Timika,papuaglobalnews.com – Marianus Maknaepeku, Wakil Ketua I Lembaga Musyawarah Adat Suku Kamoro (Lemasko) mendesak Bupati Johannes Rettob untuk menggantikan atau nonaktifkan Kepala Distrik Kapiraya dengan menempatkan seorang pejabat baru. Karena bedasarkan laporan dari masyarakat di kampung, diduga bahwa kepala distrik tersebut bermain dua kaki, termasuk menjadi salah satu orang yang mensuport persoalan tapal batas antara Kabupaten Dogiai dengan Mimika yang terjadi saat ini.

“Jadi ini bukan menuduh tetapi sesuai laporan oleh dewan adat di kampung kepada Lemasko seperti itu. Kalau bisa Bupati segera menarik atau nonaktifkan Kepala Distrik Kapiraya ini dan menempatkan seorang Plt. Karena kepala distrik saat ini orang Dogiai meskipun istrinya orang Kamoro,” ujar Marianus kepada papuaglobalnews.com, Senin 24 November 2025.

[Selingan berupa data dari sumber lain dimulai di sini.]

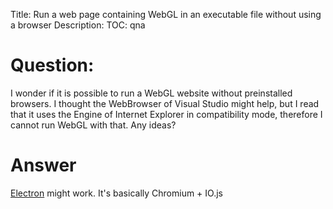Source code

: Title: Run a web page containing WebGL in an executable file without using a browser
Description:
TOC: qna

# Question:

I wonder if it is possible to run a WebGL website without preinstalled browsers. I thought the WebBrowser of Visual Studio might help, but I read that it uses the Engine of Internet Explorer in compatibility mode, therefore I cannot run WebGL with that. Any ideas?

# Answer

[Electron](https://github.com/atom/electron) might work. It's basically Chromium + IO.js
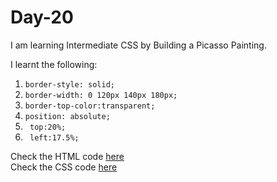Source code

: # Day-20
I am learning Intermediate CSS by Building a Picasso Painting. 

I learnt the following:
1. `border-style: solid;`
2. `border-width: 0 120px 140px 180px;`
3. `border-top-color:transparent;`
4. `position: absolute;`
5. ` top:20%;`
6. ` left:17.5%;`


Check the HTML code [here](./full-code.html)  
Check the CSS code [here](./full-code.css)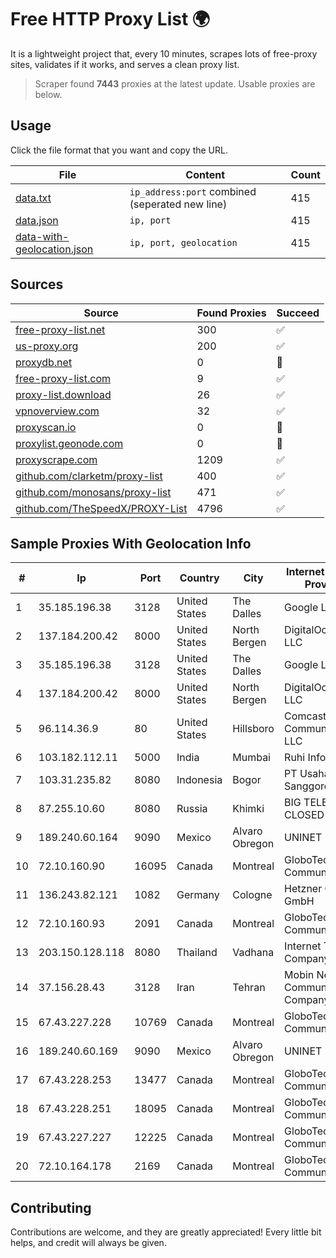 
# Free HTTP Proxy List 🌍

It is a lightweight project that, every 10 minutes, scrapes lots of free-proxy sites, validates if it works, and serves a clean proxy list.


> Scraper found **7443** proxies at the latest update. Usable proxies are below.

## Usage

Click the file format that you want and copy the URL.


|File|Content|Count|
|----|-------|-----|
|[data.txt](https://raw.githubusercontent.com/themiralay/Proxy-List-World/master/data.txt)|`ip_address:port` combined (seperated new line)|415|
|[data.json](https://raw.githubusercontent.com/themiralay/Proxy-List-World/master/data.json)|`ip, port`|415|
|[data-with-geolocation.json](https://raw.githubusercontent.com/themiralay/Proxy-List-World/master/data-with-geolocation.json)|`ip, port, geolocation`|415|

## Sources

|Source|Found Proxies|Succeed|
|------|-------------|-------|
|[free-proxy-list.net](https://free-proxy-list.net)|300|✅|
|[us-proxy.org](https://www.us-proxy.org)|200|✅|
|[proxydb.net](http://proxydb.net)|0|🚫|
|[free-proxy-list.com](https://free-proxy-list.com/?page=&port=&type%5B%5D=http&type%5B%5D=https&up_time=0&search=Search)|9|✅|
|[proxy-list.download](https://www.proxy-list.download/HTTP)|26|✅|
|[vpnoverview.com](https://vpnoverview.com/privacy/anonymous-browsing/free-proxy-servers)|32|✅|
|[proxyscan.io](https://www.proxyscan.io)|0|🚫|
|[proxylist.geonode.com](https://proxylist.geonode.com/api/proxy-list?limit=300&page=1&sort_by=lastChecked&sort_type=desc&protocols=http,https)|0|🚫|
|[proxyscrape.com](https://api.proxyscrape.com/v2/?request=displayproxies&protocol=http&timeout=10000&country=all&ssl=all&anonymity=all)|1209|✅|
|[github.com/clarketm/proxy-list](https://raw.githubusercontent.com/clarketm/proxy-list/master/proxy-list-raw.txt)|400|✅|
|[github.com/monosans/proxy-list](https://raw.githubusercontent.com/monosans/proxy-list/main/proxies/http.txt)|471|✅|
|[github.com/TheSpeedX/PROXY-List](https://raw.githubusercontent.com/TheSpeedX/PROXY-List/master/http.txt)|4796|✅|


## Sample Proxies With Geolocation Info

|#|Ip|Port|Country|City|Internet Service Provider|
|-|--|----|-------|----|-------------------------|
|1|35.185.196.38|3128|United States|The Dalles|Google LLC|
|2|137.184.200.42|8000|United States|North Bergen|DigitalOcean, LLC|
|3|35.185.196.38|3128|United States|The Dalles|Google LLC|
|4|137.184.200.42|8000|United States|North Bergen|DigitalOcean, LLC|
|5|96.114.36.9|80|United States|Hillsboro|Comcast Cable Communications, LLC|
|6|103.182.112.11|5000|India|Mumbai|Ruhi Infotech|
|7|103.31.235.82|8080|Indonesia|Bogor|PT Usaha Adi Sanggoro|
|8|87.255.10.60|8080|Russia|Khimki|BIG TELECOM CLOSED JSC|
|9|189.240.60.164|9090|Mexico|Alvaro Obregon|UNINET|
|10|72.10.160.90|16095|Canada|Montreal|GloboTech Communications|
|11|136.243.82.121|1082|Germany|Cologne|Hetzner Online GmbH|
|12|72.10.160.93|2091|Canada|Montreal|GloboTech Communications|
|13|203.150.128.118|8080|Thailand|Vadhana|Internet Thailand Company Ltd|
|14|37.156.28.43|3128|Iran|Tehran|Mobin Net Communication Company|
|15|67.43.227.228|10769|Canada|Montreal|GloboTech Communications|
|16|189.240.60.169|9090|Mexico|Alvaro Obregon|UNINET|
|17|67.43.228.253|13477|Canada|Montreal|GloboTech Communications|
|18|67.43.228.251|18095|Canada|Montreal|GloboTech Communications|
|19|67.43.227.227|12225|Canada|Montreal|GloboTech Communications|
|20|72.10.164.178|2169|Canada|Montreal|GloboTech Communications|



## Contributing

Contributions are welcome, and they are greatly appreciated! Every
little bit helps, and credit will always be given.


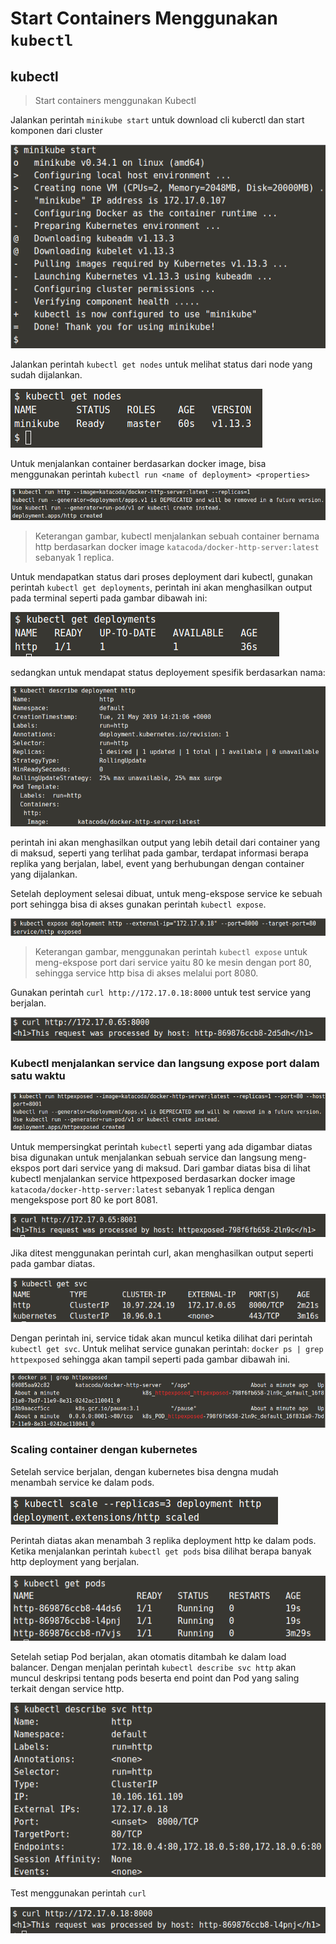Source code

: # Start Containers Menggunakan `kubectl`

## kubectl

> Start containers menggunakan Kubectl

Jalankan perintah `minikube start` untuk download cli kuberctl dan start komponen dari cluster

![minikube start](img/001.png)

Jalankan perintah `kubectl get nodes` untuk melihat status dari node yang sudah dijalankan.

![node checking](img/002.png)

Untuk menjalankan container berdasarkan docker image, bisa menggunakan perintah `kubectl run <name of deployment> <properties>
`

![Kubernetes run](img/003.png)

> Keterangan gambar, kubectl menjalankan sebuah container bernama http berdasarkan docker image `katacoda/docker-http-server:latest` sebanyak 1 replica.

Untuk mendapatkan status dari proses deployment dari kubectl, gunakan perintah  `kubectl get deployments`, perintah ini akan menghasilkan output pada terminal seperti pada gambar dibawah ini:

![Kubernetes get deployments](img/004.png)

sedangkan untuk mendapat status deployement spesifik berdasarkan nama:

![Kubernetes get deplyment by container nama](img/005.png)

perintah ini akan menghasilkan output yang lebih detail dari container yang di maksud, seperti yang terlihat pada gambar, terdapat informasi berapa replika yang berjalan, label, event yang berhubungan dengan container yang dijalankan.

Setelah deployment selesai dibuat, untuk meng-ekspose service ke sebuah port sehingga bisa di akses gunakan perintah `kubectl expose`.

![Kubernetes expose port](img/006.png)

> Keterangan gambar, menggunakan perintah `kubectl expose` untuk meng-ekspose port dari service yaitu 80 ke mesin dengan port 80, sehingga service http bisa di akses melalui port 8080.

Gunakan perintah `curl http://172.17.0.18:8000` untuk test service yang berjalan.

![Kubernetes expose port](img/006-curl.png)

### Kubectl menjalankan service dan langsung expose port dalam satu waktu

![Kubernetes expose port](img/006-001.png)

Untuk mempersingkat perintah `kubectl` seperti yang ada digambar diatas bisa digunakan untuk menjalankan sebuah service dan langsung meng-ekspos port dari service yang di maksud. Dari gambar diatas bisa di lihat kubectl menjalankan service httpexposed berdasarkan docker image `katacoda/docker-http-server:latest` sebanyak 1 replica dengan mengekspose port 80 ke port 8081.

![Kubernetes expose port](img/006-002.png)

Jika ditest menggunakan perintah curl, akan menghasilkan output seperti pada gambar diatas.

![Kubernetes expose port](img/006-003.png)

Dengan perintah ini, service tidak akan muncul ketika dilihat dari perintah `kubectl get svc`. Untuk melihat service gunakan perintah: `docker ps | grep httpexposed` sehingga akan tampil seperti pada gambar dibawah ini.

![Kubernetes expose port](img/006-004.png)

### Scaling container dengan kubernetes

Setelah service berjalan, dengan kubernetes bisa dengna mudah menambah service ke dalam pods.

![Kubernetes expose port](img/007.png)

Perintah diatas akan menambah 3 replika deployment http ke dalam pods. Ketika menjalankan perintah `kubectl get pods` bisa dilihat berapa banyak http deployment yang berjalan.

![Kubernetes expose port](img/008.png)

Setelah setiap Pod berjalan, akan otomatis ditambah ke dalam load balancer. Dengan menjalan perintah `kubectl describe svc http` akan muncul deskripsi tentang pods beserta end point dan Pod yang saling terkait dengan service http.

![Kubernetes expose port](img/009.png)

Test menggunakan perintah `curl`

![Kubernetes expose port](img/010.png)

Marianus mengungkapkan sebagai pimpinan di tingkat distrik sehari-hari bersama masyarakat seharusnya benar-benar orang yang mampu, berani dan bertanggungjawab melindungi hak-hak tanah ulayat masyarakat serta memihak kepada Pemerintah Kabupaten Mimika.

“Kita harap Bupati tempatkan seorang kepala distrik yang berani dan tegas seperti almarhum Setpinus Marandof. Ia berani lindung masyarakat demi menjaga dan mengangkat harkat dan martabat orang Kamoro,” ujarnya.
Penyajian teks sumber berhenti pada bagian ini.